しかし、上記の事例のような、リードのコンテクスト(背景・状況)に対する配慮のかけらもない一方的なセールストークをしてしまうと、せっかくの好印象も関係性も一瞬で崩壊してしまうのです。

インサイドセールスの成功事例

必要になるのは、リードのコンテクスト(背景・状況)に沿ったセールストークです。
これにより、リードとの関係を強化できます。

具体的にどのようなものなのかを知るために、同じく業務効率化ITツール開発会社A社の事例でみてみましょう。
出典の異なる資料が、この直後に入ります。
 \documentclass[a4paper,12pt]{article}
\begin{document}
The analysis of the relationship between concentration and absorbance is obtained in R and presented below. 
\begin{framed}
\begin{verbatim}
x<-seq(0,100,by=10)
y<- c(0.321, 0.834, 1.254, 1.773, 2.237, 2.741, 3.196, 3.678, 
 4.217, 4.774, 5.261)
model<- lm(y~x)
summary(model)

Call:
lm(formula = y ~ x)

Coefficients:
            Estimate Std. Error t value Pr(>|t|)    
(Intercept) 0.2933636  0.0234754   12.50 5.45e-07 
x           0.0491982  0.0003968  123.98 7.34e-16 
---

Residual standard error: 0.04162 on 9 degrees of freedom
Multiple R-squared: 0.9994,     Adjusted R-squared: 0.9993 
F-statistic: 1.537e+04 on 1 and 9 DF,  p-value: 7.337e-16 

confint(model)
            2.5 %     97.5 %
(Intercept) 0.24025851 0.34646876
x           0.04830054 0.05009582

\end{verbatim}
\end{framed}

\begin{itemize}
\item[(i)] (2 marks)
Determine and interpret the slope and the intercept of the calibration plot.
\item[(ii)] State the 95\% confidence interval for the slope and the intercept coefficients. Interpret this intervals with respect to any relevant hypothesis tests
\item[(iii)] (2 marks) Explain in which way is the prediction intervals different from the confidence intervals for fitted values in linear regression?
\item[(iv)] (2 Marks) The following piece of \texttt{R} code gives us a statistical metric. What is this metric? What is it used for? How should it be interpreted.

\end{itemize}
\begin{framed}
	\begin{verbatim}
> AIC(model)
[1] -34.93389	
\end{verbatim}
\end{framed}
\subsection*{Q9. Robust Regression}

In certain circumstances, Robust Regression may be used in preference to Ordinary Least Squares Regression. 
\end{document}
「はじめまして、鈴木様。A社の佐々木と申します。業務効率化の成功事例に関する資料を自社サイトからダウンロードしていただき、ありがとうございます。他にも、ご覧いただいたブログ記事のテーマに関する資料のご用意がございます。この後、すぐにメールでお送りいたしますね。詳しい内容をお聞きになりたいと思われましたら、またお電話いただければと思います」

「鈴木様、いつも大変お世話になっております。A社の佐々木です。本日は良いお知らせがございます。弊社の顧客で、御社の業界でITツール導入による業務効率化によって大成功を収めている顧客がいることが分かりました。これからその成功事例をメールでお送りし、彼らが導入したツールやアイデアなどの実践内容とその結果をお伝えしたいと思います。一緒にポイントをご確認されたいと思われましたら、いつでもお気軽にお電話ください」

「鈴木様、いつも大変お世話になっております。A社の佐々木です。前回お伝えした顧客を自社の診断ツールを使用し、御社と比較しました。すると、そのB社は88点、御社は56点という結果になりました。これからそれをまとめた報告書をお送りします。御社には、デジタルツール活用により、まだ大きな伸びしろがあるようです。報告書について一緒に内容を確認したいと思われましたら、いつでもお気軽にお電話ください」

 

これらはすべて、リードのコンテクスト(背景・状況)を踏まえているトークです。
実際のトークでは、相手の反応を見ながら、臨機応変に対応する必要がありますが、伝える内容としてはこのような内容が適切といえます。

インサイドセールス成功のためのポイント

インサイドセールスを成功させるためには、先の成功事例のように「対話形式」でインサイドセールスを進めることが重要です。
リードとのコミュニケーションの機会のたびに、リードの興味関心に合致した情報を提示していくことにより、より良い関係が構築できるチャンスは多く出てきます。

ポイントは、リードのコンテクスト(背景・状況)を重視することです。

トークの内容は、リードのこれまでの自社における経験と完全に一致した内容、交流内容に基づいたものにすること。つまり、リードが閲覧した自社のブログ記事、ダウンロードした資料などに基づき、リードの背景を把握して、個々のリードの内容にトークの内容をカスタマイズすることです。また、興味に関連するコンテンツを提示し、毎回、必ず新規情報を付け加えることも一つのポイントです。

インサイドセールス成功のために、ぜひこれらの失敗事例と成功事例の違いを把握し、リードのコンテクスト(背景・状況)重視のコミュニケーションを実施していきましょう。